Thursday, 23 October 2008

Life in the Fan lane - less NPEs

Since I last blogged I've been contributing to the development of the Fan Fantom language through lots of discussions. One of the latest features to be added is targeting a major reduction in NPEs.

Fantom and NPEs

The Fantom programming language is a relatively new language for the JVM (it compiles to bytecodes). However, it also compiles to .NET CLR making it very portable, with its own set of APIs.

Its a language that is easy for Java and C# developers to grasp (familiar syntax and concepts). It also fixes up many of the weak points identified in Java, with closures properly designed in, understandable generics, much less boilerplate and clever concurrency. Further, it performs close to, or as well as Java, because it is a statically typed language.

// find files less than one day old
files = dir.list.findAll |File f->Bool| {
  return DateTime.now - f.modified < 1day
}
// print the filenames to stdout
files.each |File f| {
  echo("$f.modified.toLocale:  $f.name")
}

When I first came across the language, I immediately saw its potential as a Java successor. It is an evolutionary language. Simple for Java developers to move to, yet with clear potential productivity gains. One thing irked me though, and that was the handling of nulls, because Fantom had a model exactly like Java, where any variable could be null.

This has changed recently however, and now Fantom supports both nullable and not-null types:

 Str surname      // a variable or field that cannot hold null
 Str? middleName  // a variable or field that can hold null

At a stroke, this allows much more control within your application of the presence of null. No longer do we have to write in JavaDoc (or lengthy nasty annotations) as to the null status of a variable.

For example, you cannot compare surname to null, as that makes no sense. In the Java defensive coding style, it is often the case that variables are needlessly checked for null. This additional code gets in the way of the real business logic, and requires extra tests and analysis. With Fantom's null/not-null choice, a not-null variable can simply be relied on to be not-null, and any attempt to compare a not-null variable to null is a compile error.

Further to this, the type system allows you to block the presence of null in lists and maps. This is often an area forgotten when passing collections to methods - until the NPE strikes.

 Str[] list     // a list that cannot hold null
 Str:Int map    // a map that holds non-null strings to non-null integers
 Str:Int? map2  // a map that holds non-null strings to nullable integers

Finally, the null-safe operators (?., ?-> and ?:) are all prevented on operating on not-null variables. The ?. operator is a null-safe method invoke, that returns null if the LHS is null, so clearly this makes no sense if the LHS is a not-null variable.

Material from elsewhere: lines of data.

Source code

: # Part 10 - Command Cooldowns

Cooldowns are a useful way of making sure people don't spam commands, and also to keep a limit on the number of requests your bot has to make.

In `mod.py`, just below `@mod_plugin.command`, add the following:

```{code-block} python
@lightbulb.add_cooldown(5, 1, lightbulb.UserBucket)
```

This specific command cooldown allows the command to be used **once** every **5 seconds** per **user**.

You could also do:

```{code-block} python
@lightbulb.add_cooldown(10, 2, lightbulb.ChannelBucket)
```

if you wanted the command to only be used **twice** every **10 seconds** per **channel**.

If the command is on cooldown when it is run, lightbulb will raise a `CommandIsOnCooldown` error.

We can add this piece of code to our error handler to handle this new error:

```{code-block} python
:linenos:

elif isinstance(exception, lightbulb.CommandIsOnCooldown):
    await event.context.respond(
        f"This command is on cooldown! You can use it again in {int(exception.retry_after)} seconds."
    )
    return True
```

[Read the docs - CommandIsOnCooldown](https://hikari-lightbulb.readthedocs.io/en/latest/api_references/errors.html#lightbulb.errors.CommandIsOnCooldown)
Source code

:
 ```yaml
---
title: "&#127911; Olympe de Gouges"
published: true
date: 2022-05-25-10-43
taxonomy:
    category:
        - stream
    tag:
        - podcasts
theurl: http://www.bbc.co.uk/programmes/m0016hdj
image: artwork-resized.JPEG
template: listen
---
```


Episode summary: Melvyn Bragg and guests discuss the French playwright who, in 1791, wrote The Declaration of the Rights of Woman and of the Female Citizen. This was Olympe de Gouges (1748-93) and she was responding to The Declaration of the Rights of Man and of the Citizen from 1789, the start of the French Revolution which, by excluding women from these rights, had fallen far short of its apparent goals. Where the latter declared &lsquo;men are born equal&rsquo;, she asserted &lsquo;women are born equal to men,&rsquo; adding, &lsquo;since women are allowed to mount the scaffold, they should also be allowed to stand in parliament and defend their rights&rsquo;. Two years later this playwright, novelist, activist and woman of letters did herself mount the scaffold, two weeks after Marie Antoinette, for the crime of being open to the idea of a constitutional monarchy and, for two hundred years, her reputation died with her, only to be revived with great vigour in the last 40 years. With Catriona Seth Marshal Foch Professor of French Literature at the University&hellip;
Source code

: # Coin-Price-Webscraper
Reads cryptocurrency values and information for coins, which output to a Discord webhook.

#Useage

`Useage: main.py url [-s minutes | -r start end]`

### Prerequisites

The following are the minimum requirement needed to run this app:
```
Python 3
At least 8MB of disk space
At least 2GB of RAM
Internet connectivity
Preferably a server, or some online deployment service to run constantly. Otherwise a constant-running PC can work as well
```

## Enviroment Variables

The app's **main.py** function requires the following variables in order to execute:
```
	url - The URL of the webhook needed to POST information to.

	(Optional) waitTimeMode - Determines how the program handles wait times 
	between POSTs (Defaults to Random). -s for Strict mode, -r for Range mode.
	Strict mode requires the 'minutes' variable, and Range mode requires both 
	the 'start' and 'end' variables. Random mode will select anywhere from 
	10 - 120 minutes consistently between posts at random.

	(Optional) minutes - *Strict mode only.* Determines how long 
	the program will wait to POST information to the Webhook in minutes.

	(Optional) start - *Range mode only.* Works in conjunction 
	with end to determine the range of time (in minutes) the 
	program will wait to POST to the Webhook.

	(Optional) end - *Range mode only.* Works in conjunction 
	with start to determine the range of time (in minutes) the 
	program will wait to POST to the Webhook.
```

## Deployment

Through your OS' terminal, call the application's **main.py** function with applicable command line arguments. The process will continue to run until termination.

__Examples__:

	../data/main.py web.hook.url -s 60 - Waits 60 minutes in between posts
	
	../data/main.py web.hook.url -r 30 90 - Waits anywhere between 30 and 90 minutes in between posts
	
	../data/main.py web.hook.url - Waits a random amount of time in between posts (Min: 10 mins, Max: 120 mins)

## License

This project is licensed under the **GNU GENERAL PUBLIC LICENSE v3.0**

One point to note is that not-null is the default. Why is that?

Well, it turns out that is the most common state for variable. Most programmers intend most variables to not hold null. In converting the Fantom sourcebase figures of 80% were not uncommon (ie. 80% of variables were originally intended to never hold null). Clearly it makes sense to make the most common case the default, and thus to make handling null a special case.

And what does the nullable/not-null variable actually represent? Well, most variables are objects, so once it gets to bytecode there is no difference. But for Int and Float, the non-null types can be converted to the primitive bytecodes for Java's long and double. This means that Fantom now has access to primitive level performance at the bytecode level which is going to allow Fantom applications to speed along nicely.

Summary

Fantom is coming along nicely. NPEs are a major headache in todays systems, and Fantom's approach will eliminate many of those errors. Further, it will eliminate much of the defensive code that is added to protect against values that will never actually be null - leaving Fantom even more decluttered.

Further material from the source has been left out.